In the Americas, revenue grew by 3.5 per cent to €161.3 million, making up 26.4 per cent of total new yacht revenue. The North American market showed signs of a strong recovery in the second quarter, with demand increasing by over 28 per cent. In contrast, the Asia-Pacific (APAC) region experienced a steep decline, with revenues plummeting by 58.4 per cent to just €23.9 million.
In terms of new orders, the superyachts segment saw the most dramatic growth, with orders surging by 84.2 per cent to €96.5 million. However, despite these revenue gains, Ferretti faced some challenges in maintaining its order intake in other areas, with orders for H1 2024 being €514.4 million, a 10.4 per cent decline compared to €573.8 million in H1 2023.
This decrease was particularly pronounced in the composite yachts segment, where orders fell by 38.5 per cent to €161.6 million. This segment, which accounted for 45.8 per cent of total order intake in H1 2023, now represents just 31.4 per cent, perhaps marking a shift in market demand. The ‘Made-to-Measure’ yachts segment, however, showed resilience, with orders increasing by 6.4 per cent to €256.3 million, accounting for 49.8 per cent of total order intake.
The shipyard’s entire order backlog as of 30 June 2024 stands at €1.5 billion, a 6.0 per cent increase from the previous year. This growth in backlog was also driven by the strong performance in the superyachts segment, which saw its entire backlog grow by 18.0 per cent to €521.9 million.
However, the net backlog (total orders not yet delivered minus revenues already booked) decreased by 5.2 per cent from March 2024 and 3.0 per cent year-on-year to €785.7 million, potentially signalling a cooling in demand. And while the financial results for H1 2024 are ultimately positive, several indicators point to potential headwinds that could challenge Ferretti moving forward.
The overall order intake decline of 10.4 per cent suggests a softening in demand, particularly in the composite yachts segment. Regional disparities in order intake are concerning too – Europe, Ferretti’s strongest market, saw a significant 39.1 per cent decline in new orders. The dramatic drop in the APAC region’s order intake (down 85.3 per cent) is also troubling, although both of these are contrasted sharply with the MEA region, however, which grew by 60.9 per cent, and the Americas, which increased by 28.1 per cent.

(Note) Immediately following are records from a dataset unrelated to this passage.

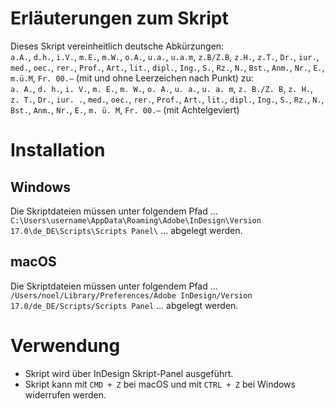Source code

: # Erläuterungen zum Skript
Dieses Skript vereinheitlich deutsche Abkürzungen:<br />
`a.A.`, `d.h.`, `i.V.`, `m.E.`, `m.W.`, `o.A.`, `u.a.`, `u.a.m`, `z.B/Z.B`, `z.H.`, `z.T.`, `Dr.`, `iur.`, `med.`, `oec.`, `rer.`, `Prof.`, `Art.`, `lit.`, `dipl.`, `Ing.`, `S.`, `Rz.`, `N.`, `Bst.`, `Anm.`, `Nr.`, `E.`, `m.ü.M`, `Fr. 00.–` (mit und ohne Leerzeichen nach Punkt) zu:<br />
`a. A.`, `d. h.`, `i. V.`, `m. E.`, `m. W.`, `o. A.`, `u. a.`, `u. a. m`, `z. B./Z. B`, `z. H.`, `z. T.`, `Dr.`, `iur. .`, `med.`, `oec.`, `rer.`, `Prof.`, `Art.`, `lit.`, `dipl.`, `Ing.`, `S.`, `Rz.`, `N.`, `Bst.`, `Anm.`, `Nr.`, `E.`, `m. ü. M`, `Fr. 00.–` (mit Achtelgeviert)

# Installation
## Windows
Die Skriptdateien müssen unter folgendem Pfad … `C:\Users\username\AppData\Roaming\Adobe\InDesign\Version 17.0\de_DE\Scripts\Scripts Panel\` … abgelegt werden.

## macOS
Die Skriptdateien müssen unter folgendem Pfad … `/Users/noel/Library/Preferences/Adobe InDesign/Version 17.0/de_DE/Scripts/Scripts Panel` … abgelegt werden.

# Verwendung
* Skript wird über InDesign Skript-Panel ausgeführt.
* Skript kann mit `CMD + Z` bei macOS und mit `CTRL + Z` bei Windows widerrufen werden.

Ferretti is also facing rising costs in several areas, which could impact its margins. The amount the shipyard spent on raw materials and consumables increased by €17.2 million compared to H1 2023 – most likely attributable to inflationary pressures. External contractors’ costs also rose by €28.9 million.
Despite these challenges, Galassi maintains that Ferretti will continue to invest heavily in its future growth. The Group recently expanded its production capacity by acquiring additional land adjacent to its San Vitale shipyard, bringing the total production area in Ravenna to around 100,000 sqm. This expansion is expected to support increased production in the made-to-measure, composite and sail segments under the Ferretti Yachts and Wally brands.